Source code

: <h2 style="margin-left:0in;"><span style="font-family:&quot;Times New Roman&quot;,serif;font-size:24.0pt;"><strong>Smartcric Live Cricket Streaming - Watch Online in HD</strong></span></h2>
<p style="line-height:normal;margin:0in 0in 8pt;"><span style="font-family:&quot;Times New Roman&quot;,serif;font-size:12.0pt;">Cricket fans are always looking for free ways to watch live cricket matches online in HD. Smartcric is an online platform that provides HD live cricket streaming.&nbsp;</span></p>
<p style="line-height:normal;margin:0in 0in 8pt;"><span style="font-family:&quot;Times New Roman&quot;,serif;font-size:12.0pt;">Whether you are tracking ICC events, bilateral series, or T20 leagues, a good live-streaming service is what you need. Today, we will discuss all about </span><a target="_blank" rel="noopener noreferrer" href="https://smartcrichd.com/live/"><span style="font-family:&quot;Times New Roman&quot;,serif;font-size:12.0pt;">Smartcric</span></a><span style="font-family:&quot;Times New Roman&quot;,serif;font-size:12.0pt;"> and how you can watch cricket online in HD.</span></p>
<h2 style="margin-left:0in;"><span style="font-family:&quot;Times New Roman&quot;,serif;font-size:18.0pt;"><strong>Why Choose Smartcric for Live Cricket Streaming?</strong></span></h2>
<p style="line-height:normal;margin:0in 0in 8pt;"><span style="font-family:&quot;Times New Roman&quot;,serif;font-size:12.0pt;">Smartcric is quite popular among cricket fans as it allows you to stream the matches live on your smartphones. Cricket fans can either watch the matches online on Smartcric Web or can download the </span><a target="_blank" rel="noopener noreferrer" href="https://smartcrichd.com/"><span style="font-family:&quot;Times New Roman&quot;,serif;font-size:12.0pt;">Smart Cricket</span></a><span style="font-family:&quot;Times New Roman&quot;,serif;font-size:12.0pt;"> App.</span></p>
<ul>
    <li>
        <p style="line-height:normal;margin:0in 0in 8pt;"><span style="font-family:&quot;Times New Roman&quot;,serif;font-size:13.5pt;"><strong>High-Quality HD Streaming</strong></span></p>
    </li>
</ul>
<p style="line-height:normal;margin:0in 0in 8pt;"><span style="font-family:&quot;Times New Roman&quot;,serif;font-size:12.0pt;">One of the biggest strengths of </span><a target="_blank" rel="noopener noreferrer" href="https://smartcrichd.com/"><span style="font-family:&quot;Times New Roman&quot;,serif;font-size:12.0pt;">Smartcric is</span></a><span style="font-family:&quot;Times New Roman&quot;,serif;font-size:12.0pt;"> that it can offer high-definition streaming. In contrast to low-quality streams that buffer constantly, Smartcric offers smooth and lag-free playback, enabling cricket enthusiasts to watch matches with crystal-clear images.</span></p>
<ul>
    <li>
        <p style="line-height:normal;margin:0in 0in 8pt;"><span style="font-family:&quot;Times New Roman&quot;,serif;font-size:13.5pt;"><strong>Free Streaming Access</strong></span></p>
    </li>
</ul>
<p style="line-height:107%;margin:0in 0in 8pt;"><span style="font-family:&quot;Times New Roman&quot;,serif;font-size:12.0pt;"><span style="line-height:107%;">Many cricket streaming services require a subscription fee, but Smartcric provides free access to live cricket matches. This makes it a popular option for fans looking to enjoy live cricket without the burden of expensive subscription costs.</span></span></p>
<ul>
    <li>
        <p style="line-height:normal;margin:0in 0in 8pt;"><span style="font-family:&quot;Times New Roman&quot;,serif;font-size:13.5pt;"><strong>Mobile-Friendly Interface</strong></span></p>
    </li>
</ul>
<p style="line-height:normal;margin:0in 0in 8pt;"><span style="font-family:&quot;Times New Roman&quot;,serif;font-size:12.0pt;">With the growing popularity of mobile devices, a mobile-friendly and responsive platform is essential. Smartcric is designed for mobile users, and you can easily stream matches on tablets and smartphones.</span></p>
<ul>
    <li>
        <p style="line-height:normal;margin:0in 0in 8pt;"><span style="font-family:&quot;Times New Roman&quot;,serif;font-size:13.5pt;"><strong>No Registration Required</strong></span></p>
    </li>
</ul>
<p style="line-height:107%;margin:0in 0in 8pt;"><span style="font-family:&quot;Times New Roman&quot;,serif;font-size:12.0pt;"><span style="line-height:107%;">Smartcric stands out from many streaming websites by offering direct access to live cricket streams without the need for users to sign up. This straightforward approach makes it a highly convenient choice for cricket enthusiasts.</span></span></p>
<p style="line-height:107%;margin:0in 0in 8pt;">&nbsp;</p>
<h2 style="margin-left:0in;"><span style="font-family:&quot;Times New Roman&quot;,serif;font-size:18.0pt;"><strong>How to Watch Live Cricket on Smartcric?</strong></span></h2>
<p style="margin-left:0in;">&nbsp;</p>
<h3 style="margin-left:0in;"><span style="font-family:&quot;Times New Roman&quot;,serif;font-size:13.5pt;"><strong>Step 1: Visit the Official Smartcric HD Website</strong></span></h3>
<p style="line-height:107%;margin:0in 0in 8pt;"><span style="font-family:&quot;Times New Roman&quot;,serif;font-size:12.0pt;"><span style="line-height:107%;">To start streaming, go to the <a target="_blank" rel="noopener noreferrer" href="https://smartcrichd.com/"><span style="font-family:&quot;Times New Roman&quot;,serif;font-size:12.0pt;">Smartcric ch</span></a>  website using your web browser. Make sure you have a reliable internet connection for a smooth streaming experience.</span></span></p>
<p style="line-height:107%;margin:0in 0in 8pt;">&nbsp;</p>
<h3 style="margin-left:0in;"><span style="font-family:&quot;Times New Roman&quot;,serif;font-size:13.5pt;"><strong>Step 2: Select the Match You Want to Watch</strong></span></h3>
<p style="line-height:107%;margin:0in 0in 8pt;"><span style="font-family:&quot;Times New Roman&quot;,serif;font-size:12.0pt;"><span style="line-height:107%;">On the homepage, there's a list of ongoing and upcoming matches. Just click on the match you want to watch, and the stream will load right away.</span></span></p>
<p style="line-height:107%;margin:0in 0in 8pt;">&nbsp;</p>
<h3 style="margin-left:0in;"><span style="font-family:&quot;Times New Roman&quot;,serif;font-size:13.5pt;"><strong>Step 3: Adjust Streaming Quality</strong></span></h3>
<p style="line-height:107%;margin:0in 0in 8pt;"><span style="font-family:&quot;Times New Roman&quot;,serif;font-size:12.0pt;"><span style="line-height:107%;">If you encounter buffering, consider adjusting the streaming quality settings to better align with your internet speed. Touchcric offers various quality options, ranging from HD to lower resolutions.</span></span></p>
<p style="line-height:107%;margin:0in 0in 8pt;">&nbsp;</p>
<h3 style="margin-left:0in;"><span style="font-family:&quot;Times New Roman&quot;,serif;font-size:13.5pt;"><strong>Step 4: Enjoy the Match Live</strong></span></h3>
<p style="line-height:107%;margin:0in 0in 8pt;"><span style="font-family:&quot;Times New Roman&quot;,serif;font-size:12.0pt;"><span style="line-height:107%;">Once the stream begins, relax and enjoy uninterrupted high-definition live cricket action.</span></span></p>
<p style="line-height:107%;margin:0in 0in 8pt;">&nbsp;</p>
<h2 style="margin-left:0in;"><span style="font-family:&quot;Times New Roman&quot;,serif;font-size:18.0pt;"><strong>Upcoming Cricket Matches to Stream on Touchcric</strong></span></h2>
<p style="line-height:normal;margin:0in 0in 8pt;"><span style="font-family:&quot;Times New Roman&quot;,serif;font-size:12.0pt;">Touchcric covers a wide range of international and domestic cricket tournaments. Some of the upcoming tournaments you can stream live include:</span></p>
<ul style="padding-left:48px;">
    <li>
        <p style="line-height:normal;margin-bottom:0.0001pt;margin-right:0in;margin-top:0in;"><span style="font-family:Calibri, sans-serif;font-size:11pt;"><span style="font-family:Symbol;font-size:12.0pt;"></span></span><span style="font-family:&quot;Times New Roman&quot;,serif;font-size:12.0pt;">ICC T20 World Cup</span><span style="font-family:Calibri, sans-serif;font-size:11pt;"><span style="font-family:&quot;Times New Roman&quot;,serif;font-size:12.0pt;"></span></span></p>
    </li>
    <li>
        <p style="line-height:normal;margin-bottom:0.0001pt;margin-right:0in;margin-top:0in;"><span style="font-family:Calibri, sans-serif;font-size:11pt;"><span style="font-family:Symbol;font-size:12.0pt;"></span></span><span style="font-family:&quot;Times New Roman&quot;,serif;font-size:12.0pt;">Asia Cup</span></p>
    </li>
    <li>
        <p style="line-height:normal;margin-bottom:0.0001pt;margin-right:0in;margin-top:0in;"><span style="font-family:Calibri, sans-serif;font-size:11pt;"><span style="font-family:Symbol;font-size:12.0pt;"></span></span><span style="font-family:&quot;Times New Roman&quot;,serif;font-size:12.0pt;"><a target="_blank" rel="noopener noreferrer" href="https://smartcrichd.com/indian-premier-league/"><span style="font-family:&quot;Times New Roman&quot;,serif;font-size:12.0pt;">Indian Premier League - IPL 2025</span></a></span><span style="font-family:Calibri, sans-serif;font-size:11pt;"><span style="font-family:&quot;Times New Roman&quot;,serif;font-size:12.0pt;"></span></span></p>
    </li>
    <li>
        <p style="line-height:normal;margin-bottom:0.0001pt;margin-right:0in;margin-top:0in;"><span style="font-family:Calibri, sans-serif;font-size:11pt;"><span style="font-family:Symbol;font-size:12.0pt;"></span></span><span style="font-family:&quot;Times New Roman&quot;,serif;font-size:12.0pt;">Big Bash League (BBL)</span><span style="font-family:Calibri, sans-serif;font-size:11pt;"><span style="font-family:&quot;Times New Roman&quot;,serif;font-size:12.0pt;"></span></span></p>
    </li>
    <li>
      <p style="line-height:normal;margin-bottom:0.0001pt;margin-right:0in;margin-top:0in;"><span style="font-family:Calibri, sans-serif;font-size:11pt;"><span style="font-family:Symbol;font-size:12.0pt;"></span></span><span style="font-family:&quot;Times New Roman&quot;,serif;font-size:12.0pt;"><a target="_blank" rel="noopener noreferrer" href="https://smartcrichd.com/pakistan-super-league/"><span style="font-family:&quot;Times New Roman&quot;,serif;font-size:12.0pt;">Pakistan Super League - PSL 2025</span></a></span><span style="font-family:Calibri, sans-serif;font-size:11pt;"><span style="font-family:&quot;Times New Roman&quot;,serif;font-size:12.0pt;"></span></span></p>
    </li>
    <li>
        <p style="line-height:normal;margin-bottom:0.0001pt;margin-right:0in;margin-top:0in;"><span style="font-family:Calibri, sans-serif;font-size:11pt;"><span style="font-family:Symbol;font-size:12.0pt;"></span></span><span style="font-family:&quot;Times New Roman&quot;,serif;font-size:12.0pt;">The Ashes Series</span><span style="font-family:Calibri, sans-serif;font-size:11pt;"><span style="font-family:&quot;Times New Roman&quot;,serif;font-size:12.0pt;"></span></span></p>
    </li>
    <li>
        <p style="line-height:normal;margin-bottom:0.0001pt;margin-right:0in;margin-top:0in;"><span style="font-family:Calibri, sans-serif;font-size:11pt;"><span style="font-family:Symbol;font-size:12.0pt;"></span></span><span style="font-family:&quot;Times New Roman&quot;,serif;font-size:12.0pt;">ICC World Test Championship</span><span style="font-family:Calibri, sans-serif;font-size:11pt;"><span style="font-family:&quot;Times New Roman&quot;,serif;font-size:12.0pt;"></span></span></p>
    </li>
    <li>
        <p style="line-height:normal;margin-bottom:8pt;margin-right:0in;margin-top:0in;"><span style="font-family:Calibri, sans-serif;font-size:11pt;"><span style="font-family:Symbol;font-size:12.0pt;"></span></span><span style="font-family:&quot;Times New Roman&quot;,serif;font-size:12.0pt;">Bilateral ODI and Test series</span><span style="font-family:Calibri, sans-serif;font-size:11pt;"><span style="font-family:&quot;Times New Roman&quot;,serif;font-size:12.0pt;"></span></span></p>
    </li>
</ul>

■ ■ ■

* WORK REQUEST *
Your answer must be the lines from the first line of the records through the line containing "Live Cricket Streaming?</strong></span></h2>", copied exactly.

* WRITTEN ANSWER *
Source code

: <h2 style="margin-left:0in;"><span style="font-family:&quot;Times New Roman&quot;,serif;font-size:24.0pt;"><strong>Smartcric Live Cricket Streaming - Watch Online in HD</strong></span></h2>
<p style="line-height:normal;margin:0in 0in 8pt;"><span style="font-family:&quot;Times New Roman&quot;,serif;font-size:12.0pt;">Cricket fans are always looking for free ways to watch live cricket matches online in HD. Smartcric is an online platform that provides HD live cricket streaming.&nbsp;</span></p>
<p style="line-height:normal;margin:0in 0in 8pt;"><span style="font-family:&quot;Times New Roman&quot;,serif;font-size:12.0pt;">Whether you are tracking ICC events, bilateral series, or T20 leagues, a good live-streaming service is what you need. Today, we will discuss all about </span><a target="_blank" rel="noopener noreferrer" href="https://smartcrichd.com/live/"><span style="font-family:&quot;Times New Roman&quot;,serif;font-size:12.0pt;">Smartcric</span></a><span style="font-family:&quot;Times New Roman&quot;,serif;font-size:12.0pt;"> and how you can watch cricket online in HD.</span></p>
<h2 style="margin-left:0in;"><span style="font-family:&quot;Times New Roman&quot;,serif;font-size:18.0pt;"><strong>Why Choose Smartcric for Live Cricket Streaming?</strong></span></h2>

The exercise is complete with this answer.